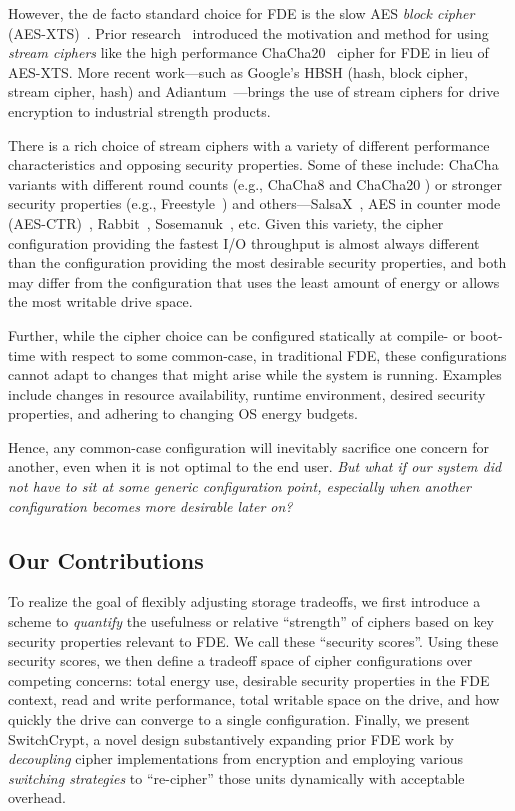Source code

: However, the de facto standard choice for FDE is the slow AES \emph{block
cipher} (AES-XTS)~\cite{AES, AES-XTS}. Prior research~\cite{StrongBox}
introduced the motivation and method for using \emph{stream ciphers} like the
high performance ChaCha20~\cite{ChaCha20} cipher for FDE in lieu of AES-XTS.
More recent work---such as Google's HBSH
(hash, block cipher, stream cipher, hash) and Adiantum~\cite{HBSH,
Adiantum}---brings the use of stream ciphers for drive encryption to industrial strength products.

There is a rich choice of stream ciphers with a variety of different performance characteristics
and opposing security properties. Some of these include: ChaCha variants with
different round counts (e.g., ChaCha8 \cite{ChaCha8} and ChaCha20
\cite{ChaCha20}) or stronger security properties (e.g.,
Freestyle~\cite{Freestyle}) and others---SalsaX~\cite{SalsaX}, AES in counter
mode (AES-CTR)~\cite{AES-CTR}, Rabbit~\cite{Rabbit}, Sosemanuk~\cite{Sosemanuk},
etc. Given this variety, the cipher configuration providing the fastest I/O throughput
is almost always different than the configuration providing the most desirable
security properties, and both may differ from the configuration that uses the
least amount of energy or allows the most writable drive space.

Further, while the cipher choice can be configured statically at compile- or
boot-time with respect to some common-case, in traditional FDE, these
configurations cannot adapt to changes that might arise while the system is
running. Examples include changes in resource availability, runtime environment,
desired security properties, and adhering to changing OS energy budgets.

Hence, any common-case configuration will inevitably sacrifice one concern for
another, even when it is not optimal to the end user. \emph{But what if our
system did not have to sit at some generic configuration point, especially when
another configuration becomes more desirable later on?}

\subsection{Our Contributions}

To realize the goal of flexibly adjusting storage tradeoffs, we first introduce 
a scheme to \emph{quantify} the usefulness
or relative ``strength'' of ciphers based on key security properties relevant to
FDE. We call these ``security scores''. Using these security scores, we then
define a tradeoff space of cipher configurations over competing concerns: total
energy use, desirable security properties in the FDE context, read and write
performance, total writable space on the drive, and how quickly the drive can
converge to a single configuration. Finally, we present SwitchCrypt, a novel
design substantively expanding prior FDE work by \emph{decoupling} cipher
implementations from encryption and employing various \emph{switching
strategies} to ``re-cipher'' those units dynamically with acceptable overhead.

▬▬▬

• [Exercise aim] Throughout the material above, find lines holding the word "that", then copy them.

• [Answer to this task]
security properties, and both may differ from the configuration that uses the
configurations cannot adapt to changes that might arise while the system is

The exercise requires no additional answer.